On 09/11/2013 05:40 AM, Jonathan Greenberg wrote:
R-helpers:

One of my intrepid students came up with a solution to a problem where
they need to write a function that takes a vector x and a "scalar" d,
and return the indices of the vector x where x %% d is equal to 0 (x
is evenly divisible by d).  I thought I had a good handle on the
potential solutions, but one of my students sent me a function that
WORKS, but for the life of me I can't figure out WHY.  Here is the
solution:

remainderFunction<-function(x,d)
{
    ifelse(x%%d==0,yes=return(which(x%%d==0)),no=return(NULL))
}
remainderFunction(x=c(23:47),d=3)

I've never seen an ifelse statement used that way, and I was fully
expecting that to NOT work, or to place the output of which(x%%d==0)
in each location where the statement x%%d==0 was true.

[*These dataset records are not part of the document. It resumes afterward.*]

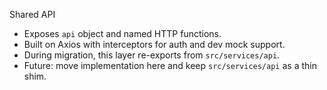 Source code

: Shared API

- Exposes `api` object and named HTTP functions.
- Built on Axios with interceptors for auth and dev mock support.
- During migration, this layer re-exports from `src/services/api`.
- Future: move implementation here and keep `src/services/api` as a thin shim.

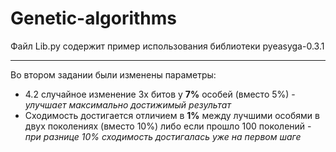 # Genetic-algorithms

Файл Lib.py содержит пример использования библиотеки pyeasyga-0.3.1
___
Во втором задании были изменены параметры:
* 4.2 случайное изменение 3х битов у **7%** особей (вместо 5%) - *улучшает максимально достижимый результат*
* Сходимость достигается отличием в **1%** между лучшими особями в двух поколениях (вместо 10%) либо если прошло 100 поколений - *при разнице 10% сходимость достигалась уже на первом шаге*
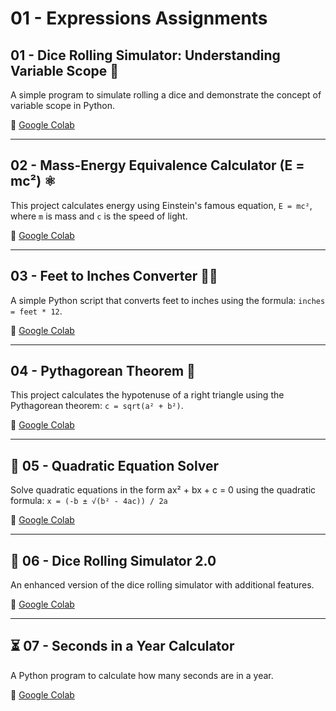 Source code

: # 01 - Expressions Assignments

## 01 - Dice Rolling Simulator: Understanding Variable Scope 🎲
A simple program to simulate rolling a dice and demonstrate the concept of variable scope in Python.

🔗 [Google Colab](https://colab.research.google.com/drive/19hAxzSA4H9xTEleqRm-xutR4nuRXpJwm#scrollTo=718EXJ4C4uWw&line=1&uniqifier=1)

---

## 02 - Mass-Energy Equivalence Calculator (E = mc²) ⚛️
This project calculates energy using Einstein's famous equation, `E = mc²`, where `m` is mass and `c` is the speed of light.

🔗 [Google Colab](https://colab.research.google.com/drive/1joMN55yDTNImzhIG5DOjaKzJEK4e-GfX#scrollTo=Tl1DuiZ19hPu&line=1&uniqifier=1)

---

## 03 - Feet to Inches Converter 📏👣
A simple Python script that converts feet to inches using the formula: `inches = feet * 12`.

🔗 [Google Colab](https://colab.research.google.com/drive/19U8gIrxvbSgVy746uTgmybbnp_UdycgA#scrollTo=8frT9wBGrUS6&line=1&uniqifier=1)

---

## 04 - Pythagorean Theorem 🔺
This project calculates the hypotenuse of a right triangle using the Pythagorean theorem: `c = sqrt(a² + b²)`.

🔗 [Google Colab](https://colab.research.google.com/drive/1q_1raFoGFtwi__QqxLJO7jd0ED2cf07w#scrollTo=XgCh6ASU0vNK&line=13&uniqifier=1)

---

## 🔢 05 - Quadratic Equation Solver
Solve quadratic equations in the form ax² + bx + c = 0 using the quadratic formula:
`x = (-b ± √(b² - 4ac)) / 2a`

🔗 [Google Colab](https://colab.research.google.com/drive/1eOeUEyi4ffcpcnVAoA67WugwVDpYq6tt#scrollTo=3hn-0xllNg8Y&line=13&uniqifier=1)

---

## 🎲 06 - Dice Rolling Simulator 2.0
An enhanced version of the dice rolling simulator with additional features.

🔗 [Google Colab](https://colab.research.google.com/drive/1vyTf-MGEfCg9j7-Lda85SoLSXW7VWk74#scrollTo=SPnm0ZMIpkVc&line=22&uniqifier=1)

---

## ⏳ 07 - Seconds in a Year Calculator
A Python program to calculate how many seconds are in a year.

🔗 [Google Colab](https://colab.research.google.com/drive/1wYjlWF22Ieztdr8G5eEV_My5OWqCarMY#scrollTo=-UdD2WUus9fZ&line=5&uniqifier=1)
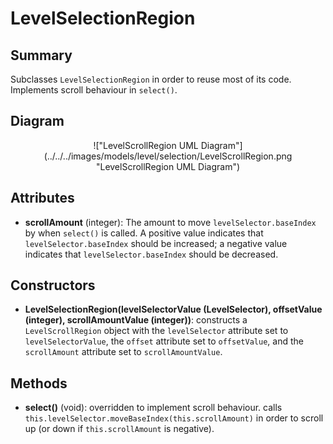 # LevelSelectionRegion

## Summary
Subclasses `LevelSelectionRegion` in order to reuse most of its code. Implements scroll behaviour in `select()`.

## Diagram
<center>
!["LevelScrollRegion UML Diagram"](../../../images/models/level/selection/LevelScrollRegion.png "LevelScrollRegion UML Diagram")
</center>

## Attributes
* **scrollAmount** (integer): The amount to move `levelSelector.baseIndex` by when `select()` is called. A positive value indicates that `levelSelector.baseIndex` should be increased; a negative value indicates that `levelSelector.baseIndex` should be decreased.

## Constructors
* **LevelSelectionRegion(levelSelectorValue (LevelSelector), offsetValue (integer), scrollAmountValue (integer))**: constructs a `LevelScrollRegion` object with the `levelSelector` attribute set to `levelSelectorValue`, the `offset` attribute set to `offsetValue`, and the `scrollAmount` attribute set to `scrollAmountValue`.

## Methods
* **select()** (void): overridden to implement scroll behaviour. calls `this.levelSelector.moveBaseIndex(this.scrollAmount)` in order to scroll up (or down if `this.scrollAmount` is negative).
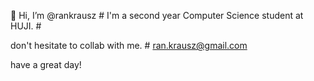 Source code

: 👋 Hi, I’m @rankrausz #
I'm a second year Computer Science student at HUJI. #

don't hesitate to collab with me. #
ran.krausz@gmail.com

have a great day!

<!---
rankrausz/rankrausz is a ✨ special ✨ repository because its `README.md` (this file) appears on your GitHub profile.
You can click the Preview link to take a look at your changes.
--->
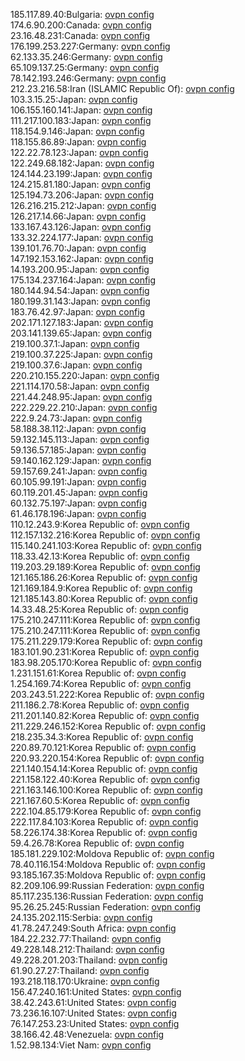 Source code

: 185.117.89.40:Bulgaria: [ovpn config](vpn/185_117_89_40.ovpn)  
174.6.90.200:Canada: [ovpn config](vpn/174_6_90_200.ovpn)  
23.16.48.231:Canada: [ovpn config](vpn/23_16_48_231.ovpn)  
176.199.253.227:Germany: [ovpn config](vpn/176_199_253_227.ovpn)  
62.133.35.246:Germany: [ovpn config](vpn/62_133_35_246.ovpn)  
65.109.137.25:Germany: [ovpn config](vpn/65_109_137_25.ovpn)  
78.142.193.246:Germany: [ovpn config](vpn/78_142_193_246.ovpn)  
212.23.216.58:Iran (ISLAMIC Republic Of): [ovpn config](vpn/212_23_216_58.ovpn)  
103.3.15.25:Japan: [ovpn config](vpn/103_3_15_25.ovpn)  
106.155.160.141:Japan: [ovpn config](vpn/106_155_160_141.ovpn)  
111.217.100.183:Japan: [ovpn config](vpn/111_217_100_183.ovpn)  
118.154.9.146:Japan: [ovpn config](vpn/118_154_9_146.ovpn)  
118.155.86.89:Japan: [ovpn config](vpn/118_155_86_89.ovpn)  
122.22.78.123:Japan: [ovpn config](vpn/122_22_78_123.ovpn)  
122.249.68.182:Japan: [ovpn config](vpn/122_249_68_182.ovpn)  
124.144.23.199:Japan: [ovpn config](vpn/124_144_23_199.ovpn)  
124.215.81.180:Japan: [ovpn config](vpn/124_215_81_180.ovpn)  
125.194.73.206:Japan: [ovpn config](vpn/125_194_73_206.ovpn)  
126.216.215.212:Japan: [ovpn config](vpn/126_216_215_212.ovpn)  
126.217.14.66:Japan: [ovpn config](vpn/126_217_14_66.ovpn)  
133.167.43.126:Japan: [ovpn config](vpn/133_167_43_126.ovpn)  
133.32.224.177:Japan: [ovpn config](vpn/133_32_224_177.ovpn)  
139.101.76.70:Japan: [ovpn config](vpn/139_101_76_70.ovpn)  
147.192.153.162:Japan: [ovpn config](vpn/147_192_153_162.ovpn)  
14.193.200.95:Japan: [ovpn config](vpn/14_193_200_95.ovpn)  
175.134.237.164:Japan: [ovpn config](vpn/175_134_237_164.ovpn)  
180.144.94.54:Japan: [ovpn config](vpn/180_144_94_54.ovpn)  
180.199.31.143:Japan: [ovpn config](vpn/180_199_31_143.ovpn)  
183.76.42.97:Japan: [ovpn config](vpn/183_76_42_97.ovpn)  
202.171.127.183:Japan: [ovpn config](vpn/202_171_127_183.ovpn)  
203.141.139.65:Japan: [ovpn config](vpn/203_141_139_65.ovpn)  
219.100.37.1:Japan: [ovpn config](vpn/219_100_37_1.ovpn)  
219.100.37.225:Japan: [ovpn config](vpn/219_100_37_225.ovpn)  
219.100.37.6:Japan: [ovpn config](vpn/219_100_37_6.ovpn)  
220.210.155.220:Japan: [ovpn config](vpn/220_210_155_220.ovpn)  
221.114.170.58:Japan: [ovpn config](vpn/221_114_170_58.ovpn)  
221.44.248.95:Japan: [ovpn config](vpn/221_44_248_95.ovpn)  
222.229.22.210:Japan: [ovpn config](vpn/222_229_22_210.ovpn)  
222.9.24.73:Japan: [ovpn config](vpn/222_9_24_73.ovpn)  
58.188.38.112:Japan: [ovpn config](vpn/58_188_38_112.ovpn)  
59.132.145.113:Japan: [ovpn config](vpn/59_132_145_113.ovpn)  
59.136.57.185:Japan: [ovpn config](vpn/59_136_57_185.ovpn)  
59.140.162.129:Japan: [ovpn config](vpn/59_140_162_129.ovpn)  
59.157.69.241:Japan: [ovpn config](vpn/59_157_69_241.ovpn)  
60.105.99.191:Japan: [ovpn config](vpn/60_105_99_191.ovpn)  
60.119.201.45:Japan: [ovpn config](vpn/60_119_201_45.ovpn)  
60.132.75.197:Japan: [ovpn config](vpn/60_132_75_197.ovpn)  
61.46.178.196:Japan: [ovpn config](vpn/61_46_178_196.ovpn)  
110.12.243.9:Korea Republic of: [ovpn config](vpn/110_12_243_9.ovpn)  
112.157.132.216:Korea Republic of: [ovpn config](vpn/112_157_132_216.ovpn)  
115.140.241.103:Korea Republic of: [ovpn config](vpn/115_140_241_103.ovpn)  
118.33.42.13:Korea Republic of: [ovpn config](vpn/118_33_42_13.ovpn)  
119.203.29.189:Korea Republic of: [ovpn config](vpn/119_203_29_189.ovpn)  
121.165.186.26:Korea Republic of: [ovpn config](vpn/121_165_186_26.ovpn)  
121.169.184.9:Korea Republic of: [ovpn config](vpn/121_169_184_9.ovpn)  
121.185.143.80:Korea Republic of: [ovpn config](vpn/121_185_143_80.ovpn)  
14.33.48.25:Korea Republic of: [ovpn config](vpn/14_33_48_25.ovpn)  
175.210.247.111:Korea Republic of: [ovpn config](vpn/175_210_247_111.ovpn)  
175.210.247.111:Korea Republic of: [ovpn config](vpn/175_210_247_111.ovpn)  
175.211.229.179:Korea Republic of: [ovpn config](vpn/175_211_229_179.ovpn)  
183.101.90.231:Korea Republic of: [ovpn config](vpn/183_101_90_231.ovpn)  
183.98.205.170:Korea Republic of: [ovpn config](vpn/183_98_205_170.ovpn)  
1.231.151.61:Korea Republic of: [ovpn config](vpn/1_231_151_61.ovpn)  
1.254.169.74:Korea Republic of: [ovpn config](vpn/1_254_169_74.ovpn)  
203.243.51.222:Korea Republic of: [ovpn config](vpn/203_243_51_222.ovpn)  
211.186.2.78:Korea Republic of: [ovpn config](vpn/211_186_2_78.ovpn)  
211.201.140.82:Korea Republic of: [ovpn config](vpn/211_201_140_82.ovpn)  
211.229.246.152:Korea Republic of: [ovpn config](vpn/211_229_246_152.ovpn)  
218.235.34.3:Korea Republic of: [ovpn config](vpn/218_235_34_3.ovpn)  
220.89.70.121:Korea Republic of: [ovpn config](vpn/220_89_70_121.ovpn)  
220.93.220.154:Korea Republic of: [ovpn config](vpn/220_93_220_154.ovpn)  
221.140.154.14:Korea Republic of: [ovpn config](vpn/221_140_154_14.ovpn)  
221.158.122.40:Korea Republic of: [ovpn config](vpn/221_158_122_40.ovpn)  
221.163.146.100:Korea Republic of: [ovpn config](vpn/221_163_146_100.ovpn)  
221.167.60.5:Korea Republic of: [ovpn config](vpn/221_167_60_5.ovpn)  
222.104.85.179:Korea Republic of: [ovpn config](vpn/222_104_85_179.ovpn)  
222.117.84.103:Korea Republic of: [ovpn config](vpn/222_117_84_103.ovpn)  
58.226.174.38:Korea Republic of: [ovpn config](vpn/58_226_174_38.ovpn)  
59.4.26.78:Korea Republic of: [ovpn config](vpn/59_4_26_78.ovpn)  
185.181.229.102:Moldova Republic of: [ovpn config](vpn/185_181_229_102.ovpn)  
78.40.116.154:Moldova Republic of: [ovpn config](vpn/78_40_116_154.ovpn)  
93.185.167.35:Moldova Republic of: [ovpn config](vpn/93_185_167_35.ovpn)  
82.209.106.99:Russian Federation: [ovpn config](vpn/82_209_106_99.ovpn)  
85.117.235.136:Russian Federation: [ovpn config](vpn/85_117_235_136.ovpn)  
95.26.25.245:Russian Federation: [ovpn config](vpn/95_26_25_245.ovpn)  
24.135.202.115:Serbia: [ovpn config](vpn/24_135_202_115.ovpn)  
41.78.247.249:South Africa: [ovpn config](vpn/41_78_247_249.ovpn)  
184.22.232.77:Thailand: [ovpn config](vpn/184_22_232_77.ovpn)  
49.228.148.212:Thailand: [ovpn config](vpn/49_228_148_212.ovpn)  
49.228.201.203:Thailand: [ovpn config](vpn/49_228_201_203.ovpn)  
61.90.27.27:Thailand: [ovpn config](vpn/61_90_27_27.ovpn)  
193.218.118.170:Ukraine: [ovpn config](vpn/193_218_118_170.ovpn)  
156.47.240.161:United States: [ovpn config](vpn/156_47_240_161.ovpn)  
38.42.243.61:United States: [ovpn config](vpn/38_42_243_61.ovpn)  
73.236.16.107:United States: [ovpn config](vpn/73_236_16_107.ovpn)  
76.147.253.23:United States: [ovpn config](vpn/76_147_253_23.ovpn)  
38.166.42.48:Venezuela: [ovpn config](vpn/38_166_42_48.ovpn)  
1.52.98.134:Viet Nam: [ovpn config](vpn/1_52_98_134.ovpn)  
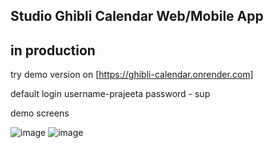 ## Studio Ghibli Calendar Web/Mobile App
## in production

try demo version on [https://ghibli-calendar.onrender.com]

default login username-prajeeta
password - sup

demo screens

![image](https://github.com/user-attachments/assets/cca60d1a-9891-4ef5-8ec8-45156c916518)
![image](https://github.com/user-attachments/assets/2204970c-93fb-4511-aef5-4a682563224b)


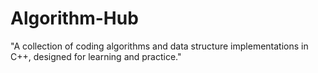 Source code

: # Algorithm-Hub
"A collection of coding algorithms and data structure implementations in C++, designed for learning and practice."
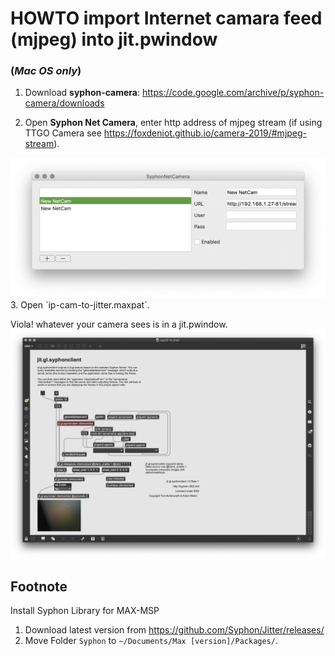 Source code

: 

# HOWTO import Internet camara feed (mjpeg) into jit.pwindow  
### (*Mac OS only*)



1. Download **syphon-camera**: <https://code.google.com/archive/p/syphon-camera/downloads>

2. Open **Syphon Net Camera**, enter http address of mjpeg stream (if using TTGO Camera see <https://foxdeniot.github.io/camera-2019/#mjpeg-stream>).
  <img src='snc.png'>
3. Open `ip-cam-to-jitter.maxpat`.

Viola! whatever your camera sees is in a jit.pwindow.
  <img src='screenshot.png'>


## Footnote
Install Syphon Library for MAX-MSP 
1. Download latest version from <https://github.com/Syphon/Jitter/releases/>
2. Move Folder `Syphon` to `~/Documents/Max [version]/Packages/`.


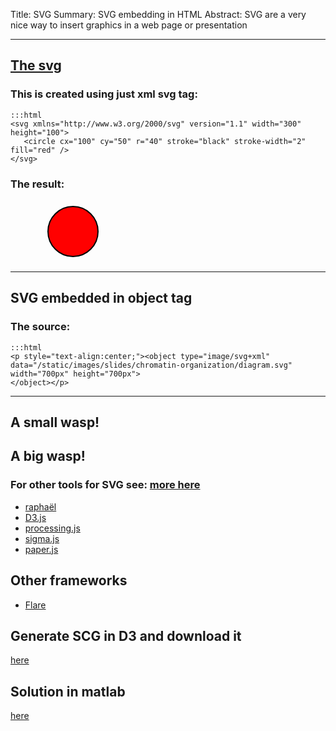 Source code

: Title: SVG
Summary: SVG embedding in HTML
Abstract: SVG are a very nice way to insert graphics in a web page or presentation

- - -

## [The svg](http://www.w3.org/Graphics/SVG/IG/resources/svgprimer.html#SVG_in_HTML)

### This is created using just xml svg tag:

	:::html
	<svg xmlns="http://www.w3.org/2000/svg" version="1.1" width="300" height="100">
	   <circle cx="100" cy="50" r="40" stroke="black" stroke-width="2" fill="red" />
	</svg> 

### The result:

<svg xmlns="http://www.w3.org/2000/svg" version="1.1" width="300" height="100">
	<circle cx="100" cy="50" r="40" stroke="black" stroke-width="2" fill="red" />
</svg> 

- - - 

## SVG embedded in object tag

<p style="text-align:center"><object type="image/svg+xml" data="/static/images/slides/chromatin-organization/diagram.svg" width="400px" height="400px"></object></p>

### The source:

	:::html
	<p style="text-align:center;"><object type="image/svg+xml" data="/static/images/slides/chromatin-organization/diagram.svg" width="700px" height="700px">
	</object></p>

- - -

## A small wasp!

<p style="text-align:center"><object type="image/svg+xml" data="/static/images/slides/chromatin-organization/wasp.svg" width="100px" height="100px"></object></p>

## A big wasp!

<p style="text-align:center"><object type="image/svg+xml" data="/static/images/slides/chromatin-organization/wasp.svg" width="500px" height="500px"></object></p>

### For other tools for SVG see: [more here](http://selection.datavisualization.ch/)

* [raphaël](http://raphaeljs.com/)
* [D3.js](http://d3js.org/)
* [processing.js](http://processingjs.org/)
* [sigma.js](http://sigmajs.org/)
* [paper.js](http://paperjs.org/)

## Other frameworks

* [Flare](http://flare.prefuse.org/) 

## Generate SCG in D3 and download it

[here](http://bl.ocks.org/biovisualize/1209499)


## Solution in matlab

[here](http://www.mathworks.es/matlabcentral/fileexchange/7401) 




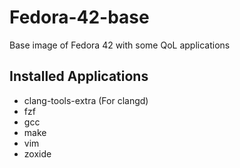 # Fedora-42-base

Base image of Fedora 42 with some QoL applications

## Installed Applications

- clang-tools-extra (For clangd)
- fzf
- gcc
- make
- vim
- zoxide

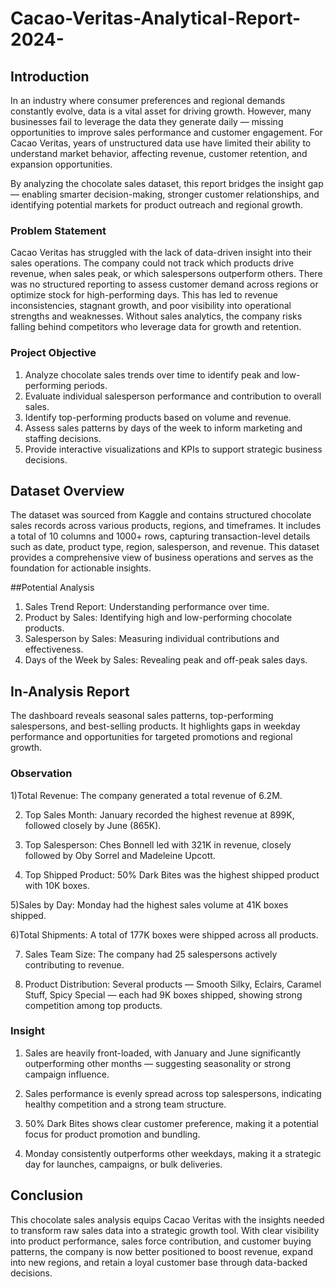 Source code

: # Cacao-Veritas-Analytical-Report-2024-
## Introduction
In an industry where consumer preferences and regional demands constantly evolve, data is a vital asset for driving growth. However, many businesses fail to leverage the data they generate daily — missing opportunities to improve sales performance and customer engagement. For Cacao Veritas, years of unstructured data use have limited their ability to understand market behavior, affecting revenue, customer retention, and expansion opportunities.

By analyzing the chocolate sales dataset, this report bridges the insight gap — enabling smarter decision-making, stronger customer relationships, and identifying potential markets for product outreach and regional growth.

### Problem Statement
Cacao Veritas has struggled with the lack of data-driven insight into their sales operations. The company could not track which products drive revenue, when sales peak, or which salespersons outperform others.
There was no structured reporting to assess customer demand across regions or optimize stock for high-performing days. This has led to revenue inconsistencies, stagnant growth, and poor visibility into operational strengths and weaknesses. Without sales analytics, the company risks falling behind competitors who leverage data for growth and retention.

### Project Objective
1) Analyze chocolate sales trends over time to identify peak and low-performing periods.
2) Evaluate individual salesperson performance and contribution to overall sales.
3) Identify top-performing products based on volume and revenue.
4) Assess sales patterns by days of the week to inform marketing and staffing decisions.
5) Provide interactive visualizations and KPIs to support strategic business decisions.
   
## Dataset Overview
The dataset was sourced from Kaggle and contains structured chocolate sales records across various products, regions, and timeframes.
It includes a total of 10 columns and 1000+ rows, capturing transaction-level details such as date, product type, region, salesperson, and revenue.
This dataset provides a comprehensive view of business operations and serves as the foundation for actionable insights.

##Potential Analysis
1) Sales Trend Report: Understanding performance over time.
2) Product by Sales: Identifying high and low-performing chocolate products.
3) Salesperson by Sales: Measuring individual contributions and effectiveness.
4) Days of the Week by Sales: Revealing peak and off-peak sales days.
   
## In-Analysis Report
The dashboard reveals seasonal sales patterns, top-performing salespersons, and best-selling products. It highlights gaps in weekday performance and opportunities for targeted promotions and regional growth.

### Observation

1)Total Revenue: The company generated a total revenue of 6.2M.

2) Top Sales Month: January recorded the highest revenue at 899K, followed closely by June (865K).

3) Top Salesperson: Ches Bonnell led with 321K in revenue, closely followed by Oby Sorrel and Madeleine Upcott.

4) Top Shipped Product: 50% Dark Bites was the highest shipped product with 10K boxes.

5)Sales by Day: Monday had the highest sales volume at 41K boxes shipped.

6)Total Shipments: A total of 177K boxes were shipped across all products.

7) Sales Team Size: The company had 25 salespersons actively contributing to revenue.

8) Product Distribution: Several products — Smooth Silky, Eclairs, Caramel Stuff, Spicy Special — each had 9K boxes shipped, showing strong competition among top products.

### Insight

1) Sales are heavily front-loaded, with January and June significantly outperforming other months — suggesting seasonality or strong campaign influence.
2) Sales performance is evenly spread across top salespersons, indicating healthy competition and a strong team structure.

3) 50% Dark Bites shows clear customer preference, making it a potential focus for product promotion and bundling.

4) Monday consistently outperforms other weekdays, making it a strategic day for launches, campaigns, or bulk deliveries.

## Conclusion
This chocolate sales analysis equips Cacao Veritas with the insights needed to transform raw sales data into a strategic growth tool. With clear visibility into product performance, sales force contribution, and customer buying patterns, the company is now better positioned to boost revenue, expand into new regions, and retain a loyal customer base through data-backed decisions.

Any ideas on deconstructing this?

--j

Hi Jonathan,
While this has already been answered, the question was "why does it work?". As Bill Dunlap pointed out, it is because the "return" does not allow the ifelse to complete. That was not a problem for the student, for it did do what was requested. It is just an unnecessary elaboration of the code, for:

remainderFunction<-function(x,d) {
 which(x%%d==0)
}

works just as well. I think Bill was pointing out the the order of evaluation was important, for:

remainderFunction<-function(x,d) {
 which(return(x%%d==0))
}

doesn't work. The student probably deserves a Rube Goldberg award.